Ma sessant'anni fa, quando per la prima volta gli italiani si sono trovati alle prese con la dichiarazione dei redditi, al ministro delle Finanze Ezio Vanoni (di Sondrio, come il suo successore Giulio Tremonti) l'idea era sembrata buona, una soluzione agli squilibri che avevano fin lì caratterizzato un sistema tributario basato sulle imposte indirette, penalizzanti per i ceti meno abbienti.
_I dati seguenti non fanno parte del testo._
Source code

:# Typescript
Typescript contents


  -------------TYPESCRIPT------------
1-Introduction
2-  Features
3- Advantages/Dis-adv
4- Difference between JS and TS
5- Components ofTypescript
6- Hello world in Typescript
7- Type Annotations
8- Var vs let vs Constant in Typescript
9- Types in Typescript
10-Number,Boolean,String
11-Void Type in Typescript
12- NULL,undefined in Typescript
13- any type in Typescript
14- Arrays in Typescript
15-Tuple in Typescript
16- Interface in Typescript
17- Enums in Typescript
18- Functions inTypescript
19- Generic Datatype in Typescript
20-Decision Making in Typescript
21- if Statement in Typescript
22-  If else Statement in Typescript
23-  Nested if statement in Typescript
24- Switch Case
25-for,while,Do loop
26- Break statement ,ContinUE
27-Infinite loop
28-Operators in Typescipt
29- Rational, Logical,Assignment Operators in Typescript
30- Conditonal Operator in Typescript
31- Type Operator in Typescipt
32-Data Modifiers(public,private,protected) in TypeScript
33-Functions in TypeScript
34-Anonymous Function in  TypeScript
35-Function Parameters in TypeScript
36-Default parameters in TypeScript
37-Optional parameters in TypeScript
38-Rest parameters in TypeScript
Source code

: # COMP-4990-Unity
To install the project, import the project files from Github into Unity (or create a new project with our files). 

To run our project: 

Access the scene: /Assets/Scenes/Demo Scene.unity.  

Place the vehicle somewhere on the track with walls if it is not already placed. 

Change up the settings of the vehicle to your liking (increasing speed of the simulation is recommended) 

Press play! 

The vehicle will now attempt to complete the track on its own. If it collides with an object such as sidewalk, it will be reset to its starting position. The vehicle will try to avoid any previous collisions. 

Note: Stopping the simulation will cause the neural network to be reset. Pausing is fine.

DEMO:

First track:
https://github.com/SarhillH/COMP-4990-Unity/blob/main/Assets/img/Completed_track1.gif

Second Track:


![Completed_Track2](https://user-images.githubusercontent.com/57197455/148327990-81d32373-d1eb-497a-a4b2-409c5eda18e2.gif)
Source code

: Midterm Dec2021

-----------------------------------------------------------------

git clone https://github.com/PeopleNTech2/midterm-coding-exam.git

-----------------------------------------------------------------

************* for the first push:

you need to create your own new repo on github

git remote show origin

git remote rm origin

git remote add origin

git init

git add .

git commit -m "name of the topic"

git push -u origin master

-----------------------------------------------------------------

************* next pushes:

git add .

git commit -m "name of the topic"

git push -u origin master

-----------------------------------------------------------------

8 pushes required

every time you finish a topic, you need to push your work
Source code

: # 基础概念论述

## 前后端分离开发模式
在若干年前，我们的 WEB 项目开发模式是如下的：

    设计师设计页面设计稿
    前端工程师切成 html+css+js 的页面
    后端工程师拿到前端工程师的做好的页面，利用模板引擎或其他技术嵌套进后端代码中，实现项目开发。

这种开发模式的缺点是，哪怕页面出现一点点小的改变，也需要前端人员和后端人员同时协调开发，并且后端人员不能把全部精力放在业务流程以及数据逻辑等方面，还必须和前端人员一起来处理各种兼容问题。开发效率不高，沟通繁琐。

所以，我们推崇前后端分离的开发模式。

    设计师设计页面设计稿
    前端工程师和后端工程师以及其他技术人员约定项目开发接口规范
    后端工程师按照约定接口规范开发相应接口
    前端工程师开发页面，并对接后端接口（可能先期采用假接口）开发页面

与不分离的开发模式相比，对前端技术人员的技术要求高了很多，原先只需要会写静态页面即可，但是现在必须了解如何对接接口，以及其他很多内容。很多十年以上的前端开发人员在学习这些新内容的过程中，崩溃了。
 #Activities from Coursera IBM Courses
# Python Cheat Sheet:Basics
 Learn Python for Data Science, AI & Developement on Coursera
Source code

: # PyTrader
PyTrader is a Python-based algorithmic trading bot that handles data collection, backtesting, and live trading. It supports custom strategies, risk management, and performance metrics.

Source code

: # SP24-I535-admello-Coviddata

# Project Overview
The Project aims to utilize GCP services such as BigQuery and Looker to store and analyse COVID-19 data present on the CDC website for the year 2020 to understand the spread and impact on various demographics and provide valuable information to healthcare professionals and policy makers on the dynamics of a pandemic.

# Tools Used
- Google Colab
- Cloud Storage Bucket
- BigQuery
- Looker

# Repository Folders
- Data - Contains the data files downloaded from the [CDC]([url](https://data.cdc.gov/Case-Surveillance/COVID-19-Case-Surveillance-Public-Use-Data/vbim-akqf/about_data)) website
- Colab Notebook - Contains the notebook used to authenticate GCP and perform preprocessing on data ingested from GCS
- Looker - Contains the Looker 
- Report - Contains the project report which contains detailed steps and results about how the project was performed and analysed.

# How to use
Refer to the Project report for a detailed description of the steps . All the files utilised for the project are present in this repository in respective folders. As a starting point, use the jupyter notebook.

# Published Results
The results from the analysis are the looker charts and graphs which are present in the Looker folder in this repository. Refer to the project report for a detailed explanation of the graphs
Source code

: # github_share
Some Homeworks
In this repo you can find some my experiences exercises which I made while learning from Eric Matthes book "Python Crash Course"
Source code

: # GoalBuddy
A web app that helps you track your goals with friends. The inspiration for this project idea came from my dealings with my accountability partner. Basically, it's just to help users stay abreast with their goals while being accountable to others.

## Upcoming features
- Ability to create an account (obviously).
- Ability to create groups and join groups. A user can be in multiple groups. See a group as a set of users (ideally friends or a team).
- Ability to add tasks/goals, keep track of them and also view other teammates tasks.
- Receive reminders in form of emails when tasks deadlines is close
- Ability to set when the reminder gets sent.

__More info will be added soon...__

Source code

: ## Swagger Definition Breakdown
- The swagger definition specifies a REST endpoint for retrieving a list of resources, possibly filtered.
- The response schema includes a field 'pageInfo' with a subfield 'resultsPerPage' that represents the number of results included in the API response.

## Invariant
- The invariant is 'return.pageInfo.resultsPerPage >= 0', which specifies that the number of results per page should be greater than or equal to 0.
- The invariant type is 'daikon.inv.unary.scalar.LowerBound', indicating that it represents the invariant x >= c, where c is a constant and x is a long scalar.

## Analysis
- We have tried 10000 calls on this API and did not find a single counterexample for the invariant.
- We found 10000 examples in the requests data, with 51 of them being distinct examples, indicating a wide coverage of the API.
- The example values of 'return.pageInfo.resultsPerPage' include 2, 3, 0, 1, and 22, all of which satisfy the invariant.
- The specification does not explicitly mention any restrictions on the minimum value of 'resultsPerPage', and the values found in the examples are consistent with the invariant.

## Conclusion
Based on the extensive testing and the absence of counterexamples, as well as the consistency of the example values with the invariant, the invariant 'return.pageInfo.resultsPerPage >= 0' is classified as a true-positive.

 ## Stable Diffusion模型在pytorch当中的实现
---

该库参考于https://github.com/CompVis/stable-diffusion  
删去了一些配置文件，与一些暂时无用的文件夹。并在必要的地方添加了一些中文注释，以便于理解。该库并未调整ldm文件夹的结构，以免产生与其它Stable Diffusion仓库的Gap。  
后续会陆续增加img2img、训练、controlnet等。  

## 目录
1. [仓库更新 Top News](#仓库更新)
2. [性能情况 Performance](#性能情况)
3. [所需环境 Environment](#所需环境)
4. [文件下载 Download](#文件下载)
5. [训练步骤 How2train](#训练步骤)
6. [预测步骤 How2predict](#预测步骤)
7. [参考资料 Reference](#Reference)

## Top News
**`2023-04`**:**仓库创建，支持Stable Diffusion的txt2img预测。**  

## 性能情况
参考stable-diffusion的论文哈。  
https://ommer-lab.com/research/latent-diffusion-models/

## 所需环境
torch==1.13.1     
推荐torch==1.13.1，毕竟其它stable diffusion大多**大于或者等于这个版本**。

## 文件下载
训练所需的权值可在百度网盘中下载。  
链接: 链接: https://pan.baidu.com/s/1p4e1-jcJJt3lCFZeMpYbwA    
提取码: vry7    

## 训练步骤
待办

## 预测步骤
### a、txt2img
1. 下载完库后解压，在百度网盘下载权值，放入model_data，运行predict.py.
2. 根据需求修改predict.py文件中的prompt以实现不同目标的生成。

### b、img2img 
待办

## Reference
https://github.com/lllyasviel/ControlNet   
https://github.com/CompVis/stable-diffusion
La legge del 1951, che porta il nome del suo ideatore, non a caso si chiamava 'di perequazione tributaria', a sottolineare quale fosse l'intento che aveva mosso Vanoni nel suo impegno di riforma. L'obiettivo di fondo era quello di offrire ai cittadini un'amministrazione giusta, perché ciascuno potesse contribuire alla spesa pubblica secondo le proprie possibilità e perché chi aveva di più contribuisse in misura maggiore al gettito fiscale.
L'elemento più innovativo di quella riforma, che portava con sé l'obbligo di 'confessione' al fisco dei propri redditi, con cadenza annuale, era proprio la dichiarazione dei redditi, in linea con l'idea di giustizia sociale che ispirava la politica fiscale di Vanoni.
Prima del 1951, il gettito delle imposte dirette rappresentava appena un quarto delle entrate fiscali. Un difetto da correggere, secondo Vanoni, perché un sistema tributario è tanto piu' favorevole alle persone meno abbienti quanto maggiore è la parte delle imposte dirette, il cui peso cresce con il crescere del reddito. Le imposte indirette sui consumi, invece, gravano maggiormente sui redditi più bassi.
Una situazione che contrastava con l'articolo 53 della Costituzione, secondo cui 'tutti sono tenuti a concorrere alla spesa pubblica in ragione della loro capacità contributiva'. Il sistema tributario, insomma, andava modificato perché l'imposizione indiretta penalizzava i più poveri e perché la reazione dei contribuenti si concretizzava in una gigantesca evasione che era di fatto impossibile sanzionare.
La riforma tributaria introdusse la dichiarazione annuale obbligatoria per tutte le persone fisiche e giuridiche come unica base di accertamento dell'imponibile, con un metodo diverso da quello precedente. Si voleva ristabilire un rapporto di fiducia tra contribuente e fisco, anche perché era a quest'ultimo che spettava l'onere di provare la veridicità della dichiarazione.
Per Vanoni, l'interesse dell'amministrazione tributaria non doveva essere quello di realizzare il proprio vantaggio ad ogni costo, bensì quello di garantire ed attuare un diritto. Per questo, l'esponente democristiano volle chiamare questa legge 'di perequazione tributaria', perché perequare voleva dire, in buona sostanza, far pagare di più a chi aveva di più, dando la sensazione ai cittadini che l'amministrazione e' giusta e che può dispensare giustizia sul fronte del contributo alla spesa pubblica.
Ma se la dichiarazione annuale obbligatoria dei redditi rappresenta il fiore all'occhiello della legge Vanoni, questo strumento non era regolato esclusivamente dalla legge del 1951. Le norme entrate in vigore sessant'anni fa, infatti, richiamavano l'articolo 1 di un Decreto luogotenenziale del 1945, abrogato però da alcuni articoli della stessa legge Vanoni.
La nuova legge, insomma, prese spunto proprio da quel decreto di 16 anni prima che però non era mai entrato in vigore perché la sua attuazione era subordinata all'emanazione di un decreto ministeriale che si ritenne sempre opportuno rinviare.